Cari Blog Ini

09 Oktober 2010

Setetes Pencerahan - Menolong Kepiting

Seorang siswa Chan sedang bermeditasi di tepi sungai.
Tiba-tiba ia mendengar suara percikan air.
Ia membuka mata dan melihat seekor kepiting sungai
sedang meronta-ronta melawan seretan arus sungai.

Siswa itu mengulurkan tangan menarik kepiting itu keluar dari seretan arus
meski untuk itu ia harus merelakan tangannya tergigit sumpit kepiting.
Siswa itu kemudian meletakkan kepiting di tepi sungai dan melanjutkan meditasinya.
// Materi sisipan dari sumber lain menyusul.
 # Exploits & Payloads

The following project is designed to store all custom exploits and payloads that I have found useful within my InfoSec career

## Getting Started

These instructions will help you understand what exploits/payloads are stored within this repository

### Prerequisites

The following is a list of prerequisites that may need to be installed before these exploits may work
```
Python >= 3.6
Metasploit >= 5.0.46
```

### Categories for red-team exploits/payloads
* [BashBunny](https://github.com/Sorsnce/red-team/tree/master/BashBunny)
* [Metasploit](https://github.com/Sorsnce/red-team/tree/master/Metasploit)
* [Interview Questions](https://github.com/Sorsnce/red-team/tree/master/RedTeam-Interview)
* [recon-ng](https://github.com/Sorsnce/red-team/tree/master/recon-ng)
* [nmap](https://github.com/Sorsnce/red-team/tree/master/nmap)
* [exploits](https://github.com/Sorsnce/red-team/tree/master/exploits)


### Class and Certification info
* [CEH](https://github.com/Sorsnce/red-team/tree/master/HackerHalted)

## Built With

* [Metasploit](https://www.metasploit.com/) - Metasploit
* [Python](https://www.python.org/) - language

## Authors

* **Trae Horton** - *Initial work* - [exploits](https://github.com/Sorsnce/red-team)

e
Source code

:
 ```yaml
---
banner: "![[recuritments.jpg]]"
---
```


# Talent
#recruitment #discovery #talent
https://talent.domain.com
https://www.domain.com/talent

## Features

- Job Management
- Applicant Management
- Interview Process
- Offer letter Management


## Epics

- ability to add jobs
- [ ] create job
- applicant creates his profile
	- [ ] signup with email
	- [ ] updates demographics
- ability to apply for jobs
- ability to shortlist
Lalu tak lama ia mendengar suara yang sama.
Ia membuka mata dan melihat kepiting itu terseret lagi dalam arus.
Sekali lagi ia menolongnya
dan sudah tentu sekali lagi tangannya tergigit sumpit kepiting.
Ia melanjutkan meditasi.

Sesaat kemudian ia mendengar lagi suara percikan air sungai.
Kepiting itu kembali tercebur dalam sungai dan terseret arus.
Untuk ke sekian kalinya ia mengangkatnya
dan untuk ke sekian kalinya pula tangannya tergigit.

Guru Chan yang sedang melintas melihat kejadian ini dan bertanya,

"Kau sungguh bodoh,
tidakkah kau tahu bahwa kepiting itu bisa menggigit tanganmu?"

"Tahu."

"Lalu kenapa kau masih menolongnya?"

"Menggigit adalah sifatnya, welas asih adalah sifatku.
Sifatku takkan mungkin berubah hanya karena pengaruh sifatnya.
Jalan Bodhisattva tak mengenal kata menderita dalam menolong makhluk lain."
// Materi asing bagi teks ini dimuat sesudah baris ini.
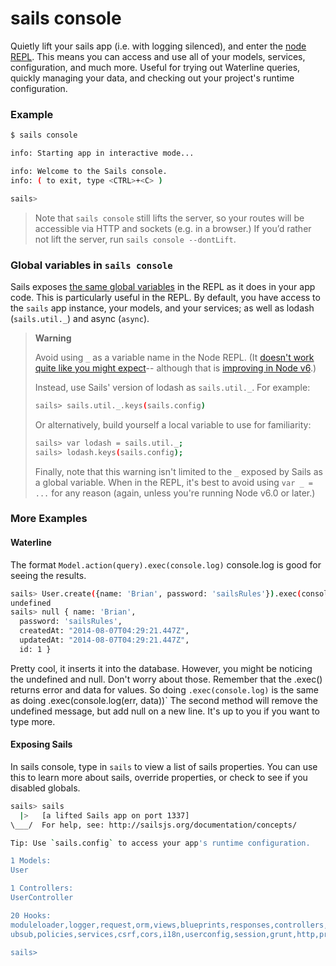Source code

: # sails console

Quietly lift your sails app (i.e. with logging silenced), and enter the [node REPL](http://nodejs.org/api/repl.html).  This means you can access and use all of your models, services, configuration, and much more.  Useful for trying out Waterline queries, quickly managing your data, and checking out your project's runtime configuration.

### Example

```bash
$ sails console

info: Starting app in interactive mode...

info: Welcome to the Sails console.
info: ( to exit, type <CTRL>+<C> )

sails>
```

> Note that `sails console` still lifts the server, so your routes will be accessible via HTTP and sockets (e.g. in a browser.)  If you&rsquo;d rather not lift the server, run `sails console --dontLift`.





### Global variables in `sails console`

Sails exposes [the same global variables](http://sailsjs.org/documentation/reference/Globals) in the REPL as it does in your app code. This is particularly useful in the REPL.  By default, you have access to the `sails` app instance, your models, and your services; as well as lodash (`sails.util._`) and async (`async`).


> **Warning**
>
> Avoid using `_` as a variable name in the Node REPL.
> (It [doesn't work quite like you might expect](https://github.com/balderdashy/sails/issues/3795)-- although that is [improving in Node v6](http://stackoverflow.com/questions/17073290/in-the-node-js-repl-why-does-this-happen/17073313#comment61417858_17073313).)
>
> Instead, use Sails' version of lodash as `sails.util._`.  For example:
> ```bash
> sails> sails.util._.keys(sails.config)
> ```
>
> Or alternatively, build yourself a local variable to use for familiarity:
>
> ```bash
> sails> var lodash = sails.util._;
> sails> lodash.keys(sails.config);
> ```
>
> Finally, note that this warning isn't limited to the `_` exposed by Sails as a global variable.  When in the REPL, it's best to avoid using `var _ = ...` for any reason (again, unless you're running Node v6.0 or later.)

### More Examples

#### Waterline

The format `Model.action(query).exec(console.log)` console.log is good for seeing the results.

```bash
sails> User.create({name: 'Brian', password: 'sailsRules'}).exec(console.log)
undefined
sails> null { name: 'Brian',
  password: 'sailsRules',
  createdAt: "2014-08-07T04:29:21.447Z",
  updatedAt: "2014-08-07T04:29:21.447Z",
  id: 1 }
```

Pretty cool, it inserts it into the database. However, you might be noticing the undefined and null. Don't worry about those. Remember that the .exec() returns error and data for values. So doing `.exec(console.log)` is the same as doing .exec(console.log(err, data))` The second method will remove the undefined message, but add null on a new line. It's up to you if you want to type more.

#### Exposing Sails

In sails console, type in `sails` to view a list of sails properties. You can use this to learn more about sails, override properties, or check to see if you disabled globals.

```bash
sails> sails
  |>   [a lifted Sails app on port 1337]
\___/  For help, see: http://sailsjs.org/documentation/concepts/

Tip: Use `sails.config` to access your app's runtime configuration.

1 Models:
User

1 Controllers:
UserController

20 Hooks:
moduleloader,logger,request,orm,views,blueprints,responses,controllers,sockets,p
ubsub,policies,services,csrf,cors,i18n,userconfig,session,grunt,http,projecthooks

sails>
```


<docmeta name="displayName" value="sails console">
<docmeta name="pageType" value="command">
Sekali lagi kepiting itu tercebur dalam sungai.

Siswa itu melihat tangannya yang membengkak
karena beberapa kali gigitan kepiting,
lalu melihat kepiting yang meronta-ronta dalam seretan arus sungai.
Tanpa ragu-ragu ia kembali mengulurkan tangan berusaha mengangkat kepiting itu.

Kali ini Guru Chan memberikan sebatang ranting kepadanya.
Sang siswa paham akan maksud Guru Chan itu,
ia segera mengambil ranting itu
dan menggunakannya untuk mengangkat kepiting dari dalam sungai.
Kali ini tangannya bebas dari gigitan kepiting.
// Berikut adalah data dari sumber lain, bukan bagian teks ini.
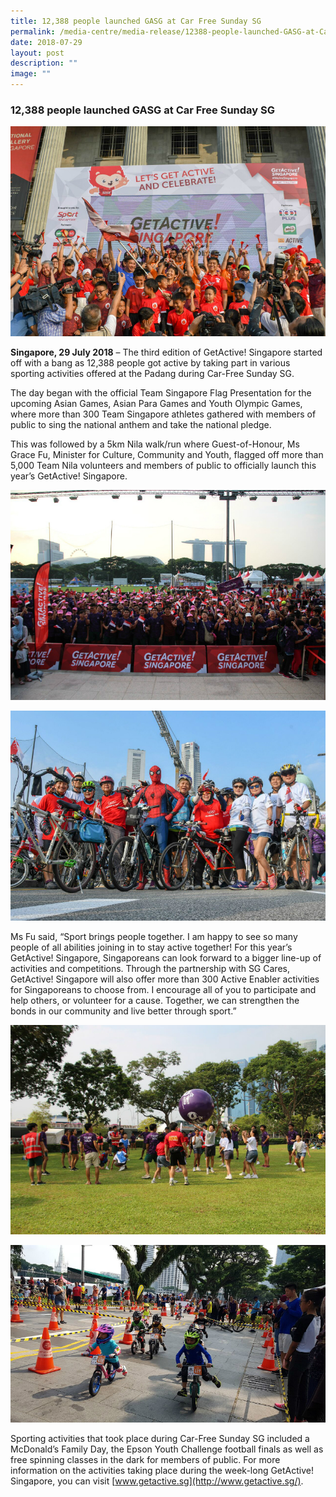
 ```yaml
---
title: 12,388 people launched GASG at Car Free Sunday SG
permalink: /media-centre/media-release/12388-people-launched-GASG-at-Car-Free-Sunday-SG/
date: 2018-07-29
layout: post
description: ""
image: ""
---
```



### **12,388 people launched GASG at Car Free Sunday SG**

![](/images/Media%20Centre/Media%20Release/2018/July/Minister%20Grace%20Fu%20and%20Speaker%20Tan%20Chuan%20Jin%20flags%20off%20Nila%20Walk%20with%20ActiveSG%20Football%20Academy.jpeg)

**Singapore, 29 July 2018** – The third edition of GetActive! Singapore started off with a bang as 12,388 people got active by taking part in various sporting activities offered at the Padang during Car-Free Sunday SG.

The day began with the official Team Singapore Flag Presentation for the upcoming Asian Games, Asian Para Games and Youth Olympic Games, where more than 300 Team Singapore athletes gathered with members of public to sing the national anthem and take the national pledge.

This was followed by a 5km Nila walk/run where Guest-of-Honour, Ms Grace Fu, Minister for Culture, Community and Youth, flagged off more than 5,000 Team Nila volunteers and members of public to officially launch this year’s GetActive! Singapore.

![](/images/Media%20Centre/Media%20Release/2018/July/Participants%20all%20ready%20for%20the%20Nila%20Walk.jpeg)

![](/images/Media%20Centre/Media%20Release/2018/July/Participants%20getting%20ready%20for%20the%20Olympic%20Day%20celebrations.jpeg)

Ms Fu said, “Sport brings people together. I am happy to see so many people of all abilities joining in to stay active together! For this year’s GetActive! Singapore, Singaporeans can look forward to a bigger line-up of activities and competitions. Through the partnership with SG Cares, GetActive! Singapore will also offer more than 300 Active Enabler activities for Singaporeans to choose from. I encourage all of you to participate and help others, or volunteer for a cause. Together, we can strengthen the bonds in our community and live better through sport.”

![](/images/Media%20Centre/Media%20Release/2018/July/Members%20of%20public%20trying%20out%20Kinball.jpeg)

![](/images/Media%20Centre/Media%20Release/2018/July/Kids%20participating%20in%20the%20Kids%20Strider%20Race.jpeg)

Sporting activities that took place during Car-Free Sunday SG included a McDonald’s Family Day, the Epson Youth Challenge football finals as well as free spinning classes in the dark for members of public. For more information on the activities taking place during the week-long GetActive! Singapore, you can visit [www.getactive.sg](http://www.getactive.sg/).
Guru Chan berkata sambil tertawa,

"Welas asih adalah hal yang bajik dan benar,
tetapi welas asih juga harus disertai metode yang bijaksana."


Dalam membimbing makhluk hidup,
Bodhisattva juga harus mempelajari pintu Dharma yang tak terhingga
yang juga meliputi ilmu-ilmu keduniawian.
Menggunakan cara atau peralatan bukan berarti merendahkan makna welas asih.